### DATASET

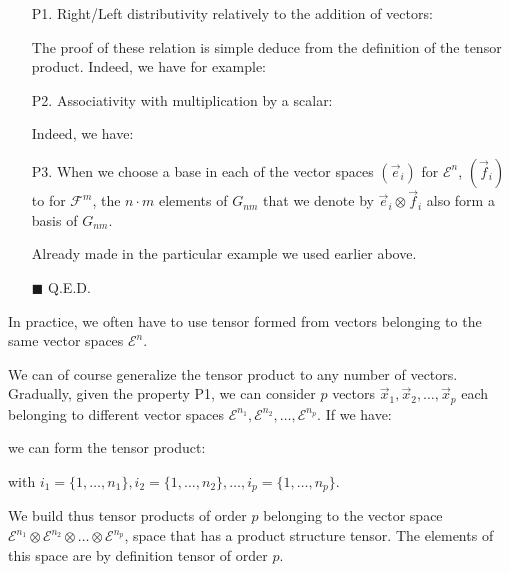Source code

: 	\begin{enumerate}
		\item[P1.] Right/Left distributivity relatively to the addition of vectors:
		
		The proof of these relation is simple deduce from the definition of the tensor product. Indeed, we have for example:
		
		
		\item[P2.] Associativity with multiplication by a scalar:
		
		Indeed, we have:
		
	
		\item[P3.] When we choose a base in each of the vector spaces $(\vec{e}_i)$ for $\mathcal{E}^n$, $(\vec{f}_i)$ to for $\mathcal{F}^m$, the $n\cdot m$ elements of $G_{nm}$ that we denote by $\vec{e}_i \otimes\vec{f}_i$ also form a basis of $G_{nm}$.
		\begin{dem}
			Already made in the particular example we used earlier above.
		\begin{flushright}
			$\blacksquare$  Q.E.D.
		\end{flushright}
		\end{dem}
	\end{enumerate}
	\begin{tcolorbox}[title=Remark,colframe=black,arc=10pt]
	In practice, we often have to use tensor formed from vectors belonging to the same vector spaces $\mathcal{E}^n$.
	\end{tcolorbox}
	We can of course generalize the tensor product to any number of vectors. Gradually, given the property P1, we can consider $p$ vectors $\vec{x}_1,\vec{x}_2,\ldots,\vec{x}_p$ each belonging to different vector spaces $\mathcal{E}^{n_1},\mathcal{E}^{n_2},\ldots,\mathcal{E}^{n_p}$. If we have:
	
	we can form the tensor product:
	
with $i_1=\{1,\ldots,n_1\},i_2=\{1,\ldots,n_2\},\ldots,i_p=\{1,\ldots,n_p\}$.

	We build thus tensor products of order $p$ belonging to the vector space $\mathcal{E}^{n_1}\otimes\mathcal{E}^{n_2}\otimes\ldots \otimes\mathcal{E}^{n_p}$, space that has a product structure tensor. The elements of this space are by definition tensor of order $p$.

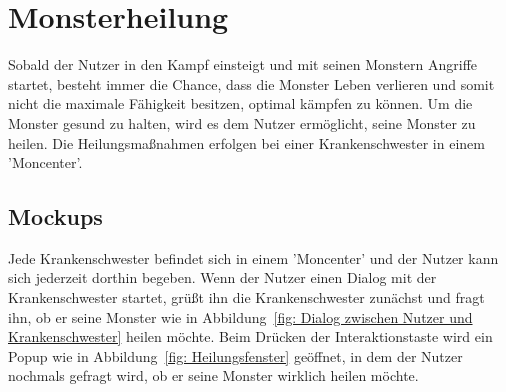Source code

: \section{Monsterheilung}\label{sec:monster-heilen}
Sobald der Nutzer in den Kampf einsteigt und mit seinen Monstern Angriffe startet, besteht immer die Chance, dass die Monster Leben verlieren und somit nicht die maximale Fähigkeit besitzen, optimal kämpfen zu können. Um die Monster gesund zu halten, wird es dem Nutzer ermöglicht, seine Monster zu heilen.
Die Heilungsmaßnahmen erfolgen bei einer Krankenschwester in einem 'Moncenter'.
\subsection{Mockups}\label{subsec:mockups-monster-heilen}
Jede Krankenschwester befindet sich in einem 'Moncenter' und der Nutzer kann sich jederzeit dorthin begeben.
Wenn der Nutzer einen Dialog mit der Krankenschwester startet, grüßt ihn die Krankenschwester zunächst und fragt ihn, ob er seine Monster wie in Abbildung~\ref{fig: Dialog zwischen Nutzer und Krankenschwester} heilen möchte.
Beim Drücken der Interaktionstaste wird ein Popup wie in Abbildung~\ref{fig: Heilungsfenster} geöffnet, in dem der Nutzer nochmals gefragt wird, ob er seine Monster wirklich heilen möchte.

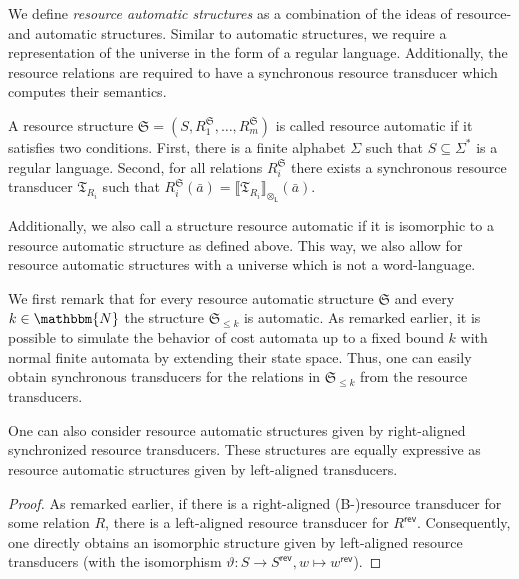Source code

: \documentclass{LMCS}
\newcommand{\nat}{\mathbbm{N}}
\newcommand{\automatonT}{\mathfrak T}
\newcommand{\semantics}[1]{\llbracket#1\rrbracket}
\newcommand{\padprodL}{\otimes_{\mathsf{L}}}
\newcommand{\rev}{\mathsf{rev}}
\newcommand{\structureS}{\mathfrak S}
\begin{document}
We define \emph{resource automatic structures} as a combination of the
ideas of resource- and automatic structures. Similar to automatic structures,
we require a representation of the universe in the form of a regular language.
Additionally, the resource relations are required to have a synchronous
resource transducer which computes their semantics. 

\begin{defi}
A resource structure $\structureS = (S,R_1^\structureS,\ldots,R_m^\structureS)$
is called resource automatic if it satisfies two conditions. First, there is a
finite alphabet $\Sigma$ such that $S \subseteq \Sigma^*$ is a regular language.
Second, for all relations $R_i^\structureS$ there exists a synchronous resource
transducer $\automatonT_{R_i}$ such that $R_i^\structureS(\bar a) =
\semantics{\automatonT_{R_i}}_{\padprodL}(\bar a)$.

Additionally, we also call a structure resource automatic if it is isomorphic to
a resource automatic structure as defined above.
This way, we also allow for resource automatic structures with a universe 
which is not a word-language.
\end{defi}

We first remark that for every resource automatic structure $\structureS$ and
every $k \in \nat$ the structure $\structureS_{\le k}$ is automatic. As
remarked earlier, it is possible to simulate the behavior of cost automata
up to a fixed bound $k$ with normal finite automata by extending their state
space. Thus, one can easily obtain synchronous transducers for the relations in
$\structureS_{\le k}$ from the resource transducers. 


\begin{rem}\label{rem:ResourceAutomaticRightAligned}
	One can also consider resource automatic structures given by right-aligned
	synchronized resource transducers. These structures are equally expressive
	as resource automatic structures given by left-aligned transducers.
\end{rem}
\begin{proof}
	As remarked earlier, if there is a right-aligned (B-)resource transducer for 
	some relation $R$, there is a left-aligned resource transducer for 
	$R^\rev$. Consequently, one directly obtains an isomorphic structure
	given by left-aligned resource transducers (with the isomorphism $\vartheta:
	S \to S^\rev, w \mapsto w^\rev$). 
\end{proof} 
\end{document}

######

> **YOUR GOAL**:
Gather every line from the listing above in which "finite" appears, and copy those lines.

> **SOLUTION FOR THIS TASK**:
finite alphabet $\Sigma$ such that $S \subseteq \Sigma^*$ is a regular language.
up to a fixed bound $k$ with normal finite automata by extending their state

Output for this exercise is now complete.